Plain-text document sources -
* * *
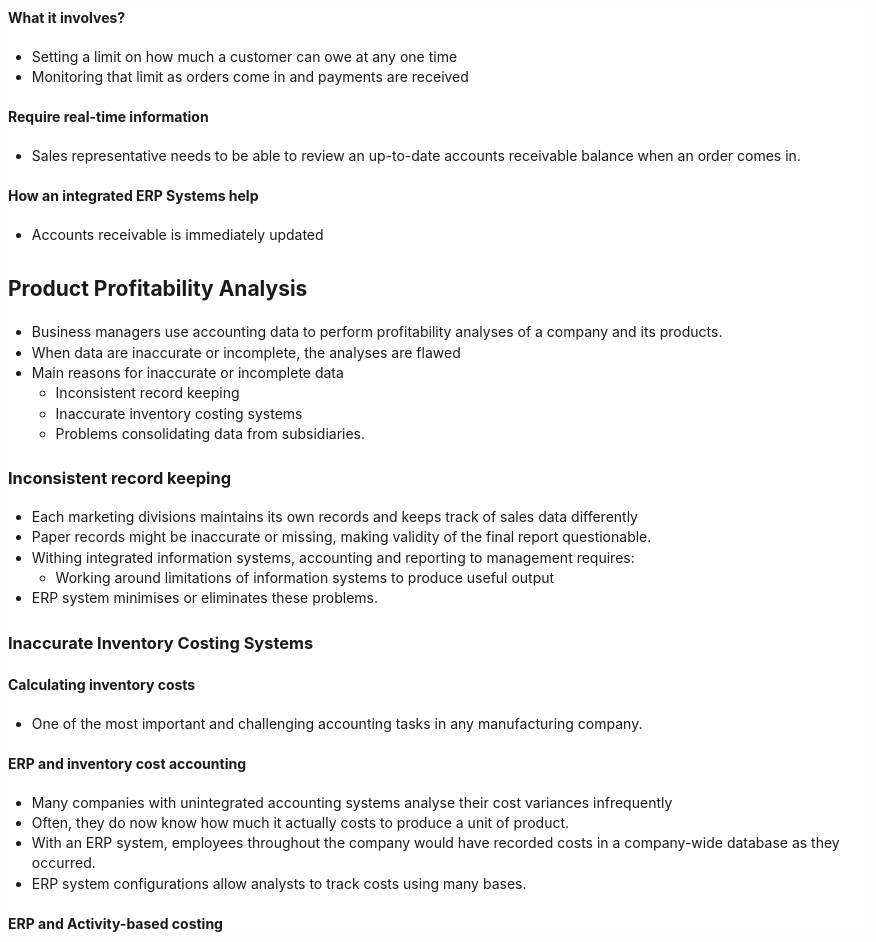 #### What it involves?

- Setting a limit on how much a customer can owe at any one time
- Monitoring that limit as orders come in and payments are received

#### Require real-time information

- Sales representative needs to be able to review an up-to-date accounts
  receivable balance when an order comes in.

#### How an integrated ERP Systems help

- Accounts receivable is immediately updated

## Product Profitability Analysis

- Business managers use accounting data to perform profitability analyses of a
  company and its products.
- When data are inaccurate or incomplete, the analyses are flawed
- Main reasons for inaccurate or incomplete data
  - Inconsistent record keeping
  - Inaccurate inventory costing systems
  - Problems consolidating data from subsidiaries.

### Inconsistent record keeping

- Each marketing divisions maintains its own records and keeps track of sales
  data differently
- Paper records might be inaccurate or missing, making validity of the final
  report questionable.
- Withing integrated information systems, accounting and reporting to management
  requires:
  - Working around limitations of information systems to produce useful output
- ERP system minimises or eliminates these problems.

### Inaccurate Inventory Costing Systems

#### Calculating inventory costs

- One of the most important and challenging accounting tasks in any
  manufacturing company.

#### ERP and inventory cost accounting

- Many companies with unintegrated accounting systems analyse their cost
  variances infrequently
- Often, they do now know how much it actually costs to produce a unit of
  product.
- With an ERP system, employees throughout the company would have recorded costs
  in a company-wide database as they occurred.
- ERP system configurations allow analysts to track costs using many bases.

#### ERP and Activity-based costing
* * *
TASK GOAL - Output all of the data word for word, excluding any pictures.

REPLY -
 #### What it involves?

- Setting a limit on how much a customer can owe at any one time
- Monitoring that limit as orders come in and payments are received

#### Require real-time information

- Sales representative needs to be able to review an up-to-date accounts
  receivable balance when an order comes in.

#### How an integrated ERP Systems help

- Accounts receivable is immediately updated

## Product Profitability Analysis

- Business managers use accounting data to perform profitability analyses of a
  company and its products.
- When data are inaccurate or incomplete, the analyses are flawed
- Main reasons for inaccurate or incomplete data
  - Inconsistent record keeping
  - Inaccurate inventory costing systems
  - Problems consolidating data from subsidiaries.

### Inconsistent record keeping

- Each marketing divisions maintains its own records and keeps track of sales
  data differently
- Paper records might be inaccurate or missing, making validity of the final
  report questionable.
- Withing integrated information systems, accounting and reporting to management
  requires:
  - Working around limitations of information systems to produce useful output
- ERP system minimises or eliminates these problems.

### Inaccurate Inventory Costing Systems

#### Calculating inventory costs

- One of the most important and challenging accounting tasks in any
  manufacturing company.

#### ERP and inventory cost accounting

- Many companies with unintegrated accounting systems analyse their cost
  variances infrequently
- Often, they do now know how much it actually costs to produce a unit of
  product.
- With an ERP system, employees throughout the company would have recorded costs
  in a company-wide database as they occurred.
- ERP system configurations allow analysts to track costs using many bases.

#### ERP and Activity-based costing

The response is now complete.